# Working with *image_dataset_from_directory()*.

Shown here => https://github.com/albertovpd/viu_tfm-deep_vision_classification/blob/3folders_08trainds/src/tfm_2022_02_05.ipynb , it looks like nns are not learning anything but resnet50.
Let's create the following:
5 folders, each one will have its train and validation set, and each one of them will have folders with the 5 classes.

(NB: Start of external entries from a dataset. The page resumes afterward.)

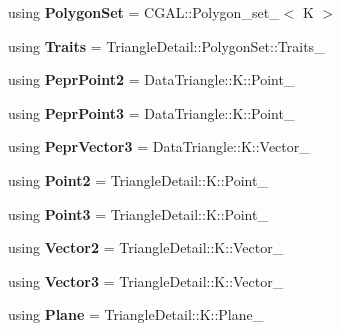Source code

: \begin{DoxyCompactItemize}
using {\bfseries Polygon\+Set} = C\+G\+A\+L\+::\+Polygon\+\_\+set\+\_$<$ K $>$
\item 
\mbox{\label{classpepr3d_1_1_triangle_detail_a0dd0c71e30197e8ea3917e609aa3b4ed}} 
using {\bfseries Traits} = Triangle\+Detail\+::\+Polygon\+Set\+::\+Traits\+\_
\item 
\mbox{\label{classpepr3d_1_1_triangle_detail_afd25e5b8b0ca3a320f8de2f1233e60bd}} 
using {\bfseries Pepr\+Point2} = Data\+Triangle\+::\+K\+::\+Point\+\_
\item 
\mbox{\label{classpepr3d_1_1_triangle_detail_ab41625f7067e442f5840dc1ab8bcf2c4}} 
using {\bfseries Pepr\+Point3} = Data\+Triangle\+::\+K\+::\+Point\+\_
\item 
\mbox{\label{classpepr3d_1_1_triangle_detail_a2e9128e6fe7dc22dd5f6377282e39ae1}} 
using {\bfseries Pepr\+Vector3} = Data\+Triangle\+::\+K\+::\+Vector\+\_
\item 
\mbox{\label{classpepr3d_1_1_triangle_detail_ab85cd57fea1decf01a3afe6fbe3ee135}} 
using {\bfseries Point2} = Triangle\+Detail\+::\+K\+::\+Point\+\_
\item 
\mbox{\label{classpepr3d_1_1_triangle_detail_a575c3b3f3196a6f23b1944eeb628813a}} 
using {\bfseries Point3} = Triangle\+Detail\+::\+K\+::\+Point\+\_
\item 
\mbox{\label{classpepr3d_1_1_triangle_detail_afe6926469de5e0dec620a0b640b1968a}} 
using {\bfseries Vector2} = Triangle\+Detail\+::\+K\+::\+Vector\+\_
\item 
\mbox{\label{classpepr3d_1_1_triangle_detail_a61a5b3b8f778b46b50f6d01d62de8a49}} 
using {\bfseries Vector3} = Triangle\+Detail\+::\+K\+::\+Vector\+\_
\item 
\mbox{\label{classpepr3d_1_1_triangle_detail_ac51978cae21325ae859138c55c9b1f24}} 
using {\bfseries Plane} = Triangle\+Detail\+::\+K\+::\+Plane\+\_

\end{DoxyCompactItemize}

I'll run the model in the 5 different folders hoping to get more or less the same learning curves in all of them. This is kind of a homemade cross validation 

# Splitting data

- let's create 5 folders with random percentajes of the input data
- that folders will contain 2 subfolders, train and test
- every train and test folder will  have a subfolder with each class

In [1]:
# Google Drive stuff
#from google.colab import drive
#drive.mount('/content/drive/', force_remount=True)

- libraries

In [1]:
# local path
from dotenv import load_dotenv
import os
import numpy as np
import shutil
import random

- paths

In [2]:
# for google drive
# base_folder = "/content/drive/My Drive/2-Estudios/viu-master_ai/tfm-deep_vision/"

# local
load_dotenv()
base_folder = os.environ.get("INPUT_PATH")

# pics located in
root_dir  = base_folder+"House_Room_Dataset-5_rooms/"
# my train/test/val folders will be created in
input_destination = base_folder+"dataset_1val_5traintest_folders/"

In [3]:
classes_dir = os.listdir(root_dir)
classes_dir

['Dinning', 'Bedroom', 'Livingroom', 'Kitchen', 'Bathroom']

### Validation folder.

- Creating the *validation set* with 150 pictures of every class. 
- The rest of pics go to the training and test set, in 5 shuffled folders.

In [5]:
for cls in classes_dir:
    # create subfolders with fraction
    
    os.makedirs(input_destination + 'val_ds/' + cls, exist_ok = True)    
    os.makedirs(input_destination + 'train_test_ds/' + cls, exist_ok = True)
    # for each class, let's counts its elements
    src = root_dir + cls
    allFileNames = os.listdir(src)

    # shuffle it and split into train/test/val
    np.random.seed()
    np.random.shuffle(allFileNames)
    val_ds, train_test_ds = np.split(np.array(allFileNames),[150])
    
    # save their initial path
    val_ds = [src+'/'+ name  for name in val_ds.tolist()]
    train_test_ds  = [src+'/' + name for name in train_test_ds.tolist()]
    print("\n *****************************",
          "\n", input_destination[-70:] ,
          "\n Total images: ",cls, len(allFileNames),
          '\n Validation: ', len(val_ds),
          '\n Train and testing: ', len(train_test_ds),
          '\n *****************************')
    
    # copy files from the initial path to this subfolders
    for name in val_ds:
        shutil.copy(name, input_destination +'val_ds/' + cls)
    for name in train_test_ds:
        shutil.copy(name, input_destination +'train_test_ds/' + cls)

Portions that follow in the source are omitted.